There are no fixed guidelines for categorization of the techniques that we use for it. Although for performing tasks in an organized way they are generally be divided into these following types:

1. Short Tail Summarization: In this type of summary the input content is very short and precise. Even after having a short length it needs to be summarized in such a way that it could be bounded further without any change in its meaning.

2. Long Tail Summarization: As you might have already grasped by the name. The content here could be too long to be handled by a human being alone. It could contain text data from thousands of pages and books at once.

3. Single Entity: When the input usually contains elements from just one source.

4. Multiple Entities: When the input contains elements from different document sources. This is one of the most useful applications of this technique.

5. General Purpose: In this type of Text Summarization Python has no attribute for the type of input is provided. The algorithm does not have a sense of the domain in which the text deals. It is performed after multiple training of algorithms on various types of textual content.

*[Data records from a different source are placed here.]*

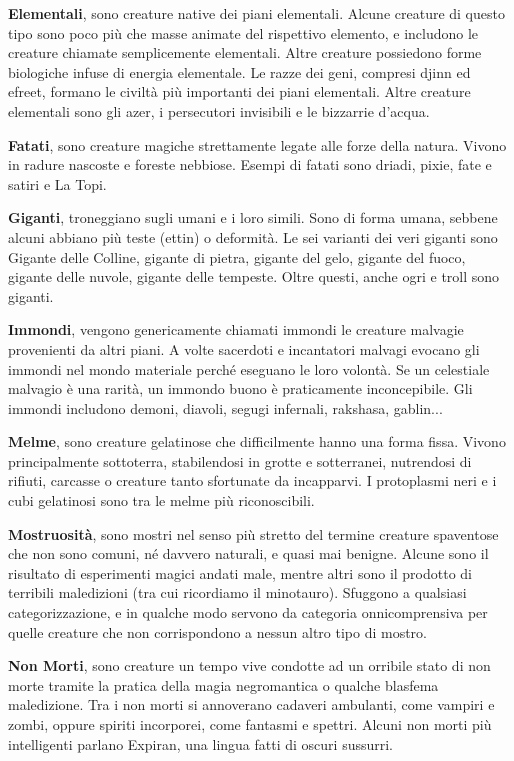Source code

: \begin{multicols}{2}
\smallskip\textbf{Elementali}, sono creature native dei piani elementali. Alcune creature di questo tipo sono poco più che masse animate del rispettivo elemento, e includono le creature chiamate semplicemente elementali. Altre creature possiedono forme biologiche infuse di energia elementale. Le razze dei geni, compresi djinn ed efreet, formano le civiltà più importanti dei piani elementali. Altre creature elementali sono gli azer, i persecutori invisibili e le bizzarrie d'acqua.

\smallskip\textbf{Fatati}, sono creature magiche strettamente legate alle forze della natura. Vivono in radure nascoste e foreste nebbiose. Esempi di fatati sono driadi, pixie, fate e satiri e La Topi.

\smallskip\textbf{Giganti}, troneggiano sugli umani e i loro simili. Sono di forma umana, sebbene alcuni abbiano più teste (ettin) o deformità. Le sei varianti dei veri giganti sono Gigante delle Colline, gigante di pietra, gigante del gelo, gigante del fuoco, gigante delle nuvole, gigante delle tempeste. Oltre questi, anche ogri e troll sono giganti.

\smallskip\textbf{Immondi}, vengono genericamente chiamati immondi le creature malvagie provenienti da altri piani. A volte sacerdoti e incantatori malvagi evocano gli immondi nel mondo materiale perché eseguano le loro volontà. Se un celestiale malvagio è una rarità, un immondo buono è praticamente inconcepibile. Gli immondi includono demoni, diavoli, segugi infernali, rakshasa, gablin...

\smallskip\textbf{Melme}, sono creature gelatinose che difficilmente hanno una forma fissa. Vivono principalmente sottoterra, stabilendosi in grotte e sotterranei, nutrendosi di rifiuti, carcasse o creature tanto sfortunate da incapparvi. I protoplasmi neri e i cubi gelatinosi sono tra le melme più riconoscibili.

\smallskip\textbf{Mostruosità}, sono mostri nel senso più stretto del termine creature spaventose che non sono comuni, né davvero naturali, e quasi mai benigne. Alcune sono il risultato di esperimenti magici andati male, mentre altri sono il prodotto di terribili maledizioni (tra cui ricordiamo il minotauro). Sfuggono a qualsiasi categorizzazione, e in qualche modo servono da categoria onnicomprensiva per quelle creature che non corrispondono a nessun altro tipo di mostro.

\smallskip\textbf{Non Morti}, sono creature un tempo vive condotte ad un orribile stato di non morte tramite la pratica della magia negromantica o qualche blasfema maledizione. Tra i non morti si annoverano cadaveri ambulanti, come vampiri e zombi, oppure spiriti incorporei, come fantasmi e spettri. Alcuni non morti più intelligenti parlano Expiran, una lingua fatti di oscuri sussurri.


\end{multicols}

6. Domain-Specific: They are performed under a specific domain each time. For example, a Text Summarization algorithm that summarizes the Food recipe in just a few words. So it does have a domain of Food recipes and knows the context behind the data.

7. Informative Summarization: This summary keeps all the information related to the actual content. No change in meaning is seen in the output results.

8. Headlines Generation: News channels and applications use this type of summary. Headlines are generated according to the text content of an article.

9. Keyword Extraction: Only the most important keywords and phrases are extracted from the whole data. For example, extracting the phrases where some verbal conversation is going on and leaving all the narrations behind.

These were just a few of the types and for further explanation, you can check the article here:

We can create Python algorithms from any of the above-explained types with the help of the spaCy library. There are basically two techniques to build the final Text Summarization spaCy Model using Python language.

Below is the simple explanation for both of these techniques:

Extractive Technique: In this technique, the important phrases from the actual content are taken together to build a simple and short summary.
Abstractive Technique: Builds a summary with new phrases and words but keeps the original meaning alive.

Human beings generally use the Abstractive method to summarize something. We use words that we are more familiar with but there is one problem with the summary created by human beings. They never come up with a neutral one and the essence of their opinion could be easily seen in the final output.

Machines are better at doing this task because they do not have their own opinion. They just work on the pattern and training we have provided and take decisions with Artificial Intelligence that they have gained.

Applications of Text Summarization

1. News: There are multiple applications of this technique in the field of News. It includes creating an introduction, Generating headlines, Embedding captions on pictures.

2. Scientific Research: Algorithms are used to dig out important information from Scientific research papers. AI is outranking human beings in doing so.

3. Social Media Posting: Content on Social media is preferred to be concise. Companies use this technique to convert long blog articles into shorter ones suited for the audience.

4. Creating Study Notes: Many applications use this process to create student notes from vast syllabus and content.

5. Conversation Summary: Long conversations and meeting recording could be first converted into text and then important information could be fetched out of them.

6. Movie Plots and Reviews: The whole movie plot could be converted into bullet points through this process.

7. Deliverable Feeds: They are the short piece of information derived from the complete informative articles. These are generally delivered to people through emails or feed delivery services.

8. Content Writing: Not from the scratch though but on providing a topic and points an outlined summary could be generated.

Although there are hundreds of other applications we just limited them to a few main topics.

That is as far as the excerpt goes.